Also known as Portsmouth Port or Portsmouth Continental Ferry Port, Portsmouth International Port is a cruise, ferry and cargo terminal located in the city of Portsmouth on the south coast of England.

History
Portsmouth investigated three locations for a ferry port at the end of the 1960s, before the current location was chosen. The choice was based on cost and the likely benefit of cross-channel ferries. The site was at the end of the newly constructed M275. Originally built with two berths the site opened in 1976 with the Earl William (Sealink) running to the Channel Islands, the Viking Victory (Townsend Thoresen) running to Cherbourg, and Brittany Ferries running to Saint-Malo.
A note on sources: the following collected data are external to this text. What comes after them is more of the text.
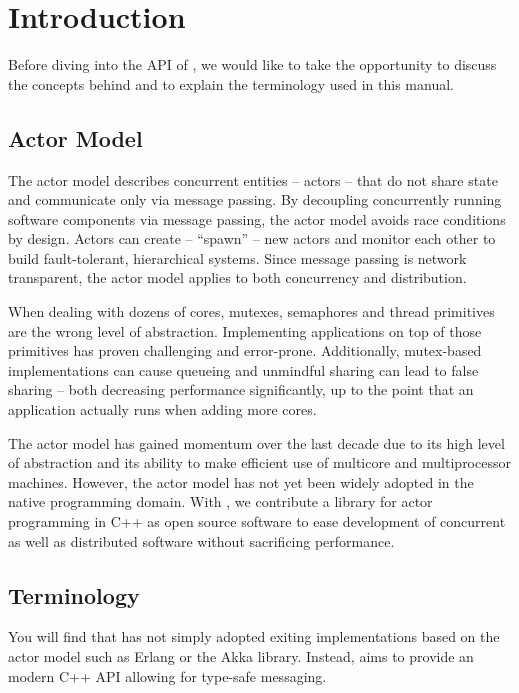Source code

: \section{Introduction}

Before diving into the API of \libcppa, we would like to take the opportunity to discuss the concepts behind \libcppa and to explain the terminology used in this manual.

\subsection{Actor Model}

The actor model describes concurrent entities -- actors -- that do not share state and communicate only via message passing.
By decoupling concurrently running software components via message passing, the actor model avoids race conditions by design.
Actors can create -- ``spawn'' -- new actors and monitor each other to build fault-tolerant, hierarchical systems.
Since message passing is network transparent, the actor model applies to both concurrency and distribution.

When dealing with dozens of cores, mutexes, semaphores and thread primitives are the wrong level of abstraction.
Implementing applications on top of those primitives has proven challenging and error-prone.
Additionally, mutex-based implementations can cause queueing and unmindful sharing can lead to false sharing -- both decreasing performance significantly, up to the point that an application actually runs when adding more cores.

The actor model has gained momentum over the last decade due to its high level of abstraction and its ability to make efficient use of multicore and multiprocessor machines.
However, the actor model has not yet been widely adopted in the native programming domain.
With \libcppa, we contribute a library for actor programming in C++ as open source software to ease development of concurrent as well as distributed software without sacrificing performance.

\subsection{Terminology}

You will find that \libcppa has not simply adopted exiting implementations based on the actor model such as Erlang or the Akka library.
Instead, \libcppa aims to provide an modern C++ API allowing for type-safe messaging.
Ro-Ro Freight and Passenger Ferry Operations

Future developments 
In early 2019, it was announced that owners Portsmouth City Council had agreed to invest £33.7m to expand the Port. £18.7m would go towards developments within Portsmouth International Port. This would include levelling and extending Berth 2 so it could accommodate ships up to 255m in length, upgrading the passenger terminal to provide dedicated facilities for cruise passengers and replacing the 35 year-old passenger boarding tower. It is predicted that the improvements will lead to an increase in the number of cruise passengers at the Port from 50,000 to 150,000 in the coming years.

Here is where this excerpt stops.